Shirin Neshat’s Women of Allah series explores the lines between religion, gender, and politics through a series of portrait photographs depicting presumably Muslim women, Arabic script, and guns. This photo, which comes from the series, is no exception. The audience is immediately confronted by the figure, who calmly yet confidently stares directly back at the viewer; it is obvious that the compositional focal point of this work is the figure’s eyes. The eyes, while feminine and heavily adorned with makeup, do not seem to sexualize the figure. As one radiates outward from the eyes, the viewer begins to notice Persian script scrawled across the figure’s face. This detail, seemingly added by hand after the initial photograph was taken, contains further allusions to Neshat’s conceptual framework. The text is derived from old Persian poetry describing ideas such as femininity and martyrdom. It is clear, however, that the majority of Neshat’s American, English-speaking audience would not be able to read the script or comprehend its meaning.
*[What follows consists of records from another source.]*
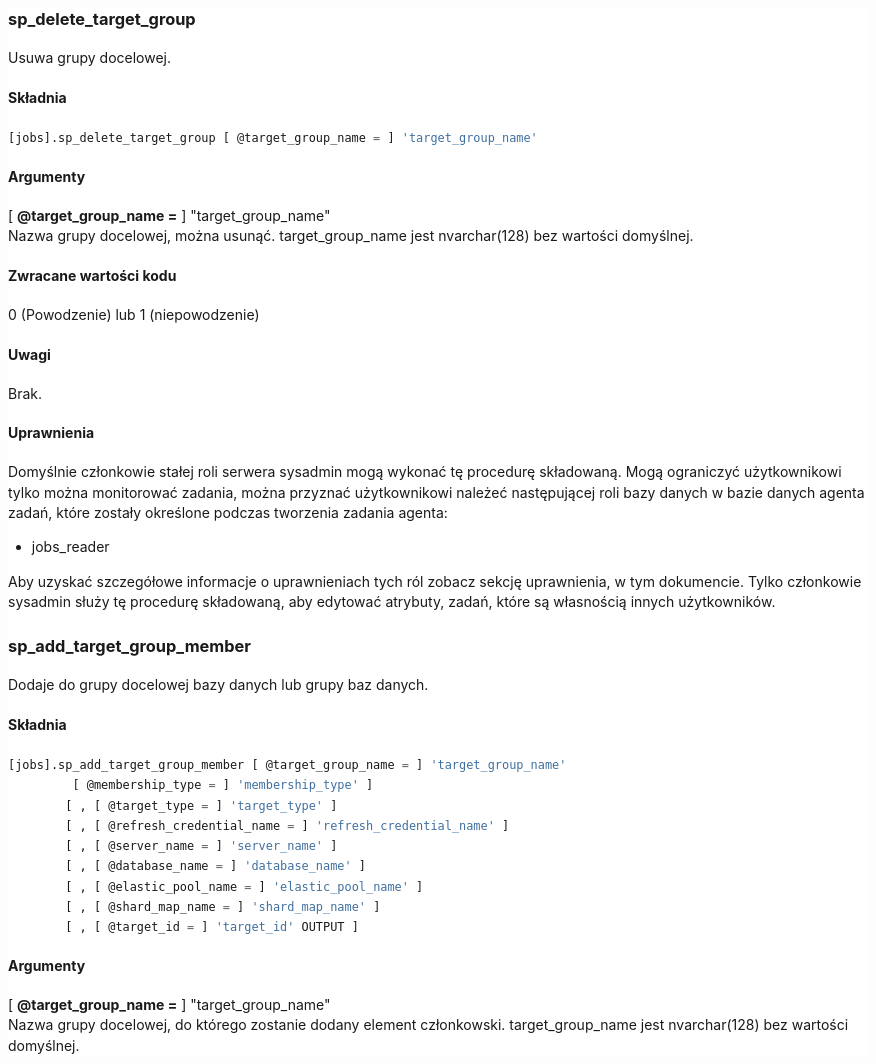 ### <a name="spdeletetargetgroup"></a>sp_delete_target_group

Usuwa grupy docelowej.

#### <a name="syntax"></a>Składnia


```sql
[jobs].sp_delete_target_group [ @target_group_name = ] 'target_group_name'
```


#### <a name="arguments"></a>Argumenty
[  **@target_group_name =** ] "target_group_name"  
Nazwa grupy docelowej, można usunąć. target_group_name jest nvarchar(128) bez wartości domyślnej.

#### <a name="return-code-values"></a>Zwracane wartości kodu
0 (Powodzenie) lub 1 (niepowodzenie)

#### <a name="remarks"></a>Uwagi
Brak.

#### <a name="permissions"></a>Uprawnienia
Domyślnie członkowie stałej roli serwera sysadmin mogą wykonać tę procedurę składowaną. Mogą ograniczyć użytkownikowi tylko można monitorować zadania, można przyznać użytkownikowi należeć następującej roli bazy danych w bazie danych agenta zadań, które zostały określone podczas tworzenia zadania agenta:
- jobs_reader

Aby uzyskać szczegółowe informacje o uprawnieniach tych ról zobacz sekcję uprawnienia, w tym dokumencie. Tylko członkowie sysadmin służy tę procedurę składowaną, aby edytować atrybuty, zadań, które są własnością innych użytkowników.

### <a name="spaddtargetgroupmember"></a>sp_add_target_group_member

Dodaje do grupy docelowej bazy danych lub grupy baz danych.

#### <a name="syntax"></a>Składnia

```sql
[jobs].sp_add_target_group_member [ @target_group_name = ] 'target_group_name'
         [ @membership_type = ] 'membership_type' ]   
        [ , [ @target_type = ] 'target_type' ]   
        [ , [ @refresh_credential_name = ] 'refresh_credential_name' ]   
        [ , [ @server_name = ] 'server_name' ]   
        [ , [ @database_name = ] 'database_name' ]   
        [ , [ @elastic_pool_name = ] 'elastic_pool_name' ]   
        [ , [ @shard_map_name = ] 'shard_map_name' ]   
        [ , [ @target_id = ] 'target_id' OUTPUT ]
```

#### <a name="arguments"></a>Argumenty
[  **@target_group_name =** ] "target_group_name"  
Nazwa grupy docelowej, do którego zostanie dodany element członkowski. target_group_name jest nvarchar(128) bez wartości domyślnej.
It is likely that most of her audience would assume the text held a religious connotation, though, given that the figure is dressed in the veil and the work is established as religious in the title. As a result, the text serves as a symbol of religion and its practice for those who do not read Arabic and as a rich conceptual detail for those who might. The way in which the text is inked over her face is also significant in that it gives the illusion that the text is tattooed over the figure’s face. By associating this female Muslim figure with tattooing, a certain strength of character is implied, making her seem strong and quietly aggressive.
As one continues outward from the face, the next thing the viewer notices is the veil that the figure is wearing. The chador is very meticulously used in this context. Muslim women are often stereotypically portrayed wearing some sort of veil; it can either make them seem weak and helpless, or it can make them seem overly mysterious and sexualize them in the process. In this photograph, however, Neshat is able to accomplish something quite different. The black veil, which provides stark contrast with the pale, text-covered face of the figure, does not cover her face completely; this allows her facial expression to communicate her strength and conviction instead of diluting it. The veil also does not give the figure’s body detail in shape or sexual allure. Instead, it provides just enough definition to define her body and then obscures the rest of her form.
The last thing that the viewer notices– or perhaps the second, as it stands at the front of the photograph, making it the closest object to the audience in the photo– is the gun that bilaterally dissects the figure’s face and carries the viewer vertically through the image. Visually, the shiny metal of the gun contrasts with the figure’s face in color and in texture. It also blends downward below the face into the veil, obscuring it within the fabric. Symbolically, the gun is representative of strength and violence; it most definitely gives the photo an aggressive quality that, when paired with the direct expression of the figure and the “tattooed” text across her face, make the photo seem angry and militant.
All of these factors collectively serve a greater conceptual purpose. They need to work together in order to highlight the ideological conversation Neshat wants to have in the piece. It is obvious that Neshat is engaging these details in a commentary about Islam. On one hand, the gender of the figure (female), the intellectual allusions behind the Persian script, and the reference to veiling make this piece about the gendering of women in Islam. Because women are so often portrayed as either helpless or overly sexual as a result of the veil, Neshat makes a conscious effort to break away from these stereotypes, making it known that she feels that Muslim women are strong, intelligent, dedicated, and confident. This is only further emphasized by the presence of the gun, a reference to women’s vital role in the fight centered around the Islamic State. At the same time that the gun gives the gender and character of the figure some strength, it also carries its own aggression that is notable for referencing and critiquing militarization and the politicization of Islam, an issue Neshat talks about in many of her works. The gun additionally seems to reference stereotypes that came about in the eighties and nineties as a result of the wars in Iran. Many non-Muslim individuals outside of Iran, especially in America, seemed even at that time to jump to the conclusion that the gun was a reference to terrorism and radical religious violence. Neshat was highly aware of this reaction and exploited it in her photo. By presenting elements that have such significant multiple meanings, she is able to engage her audience in a way that sparks conversations about the line between religion and politics, militarization and intimidation, and gender as it exists in Islam today.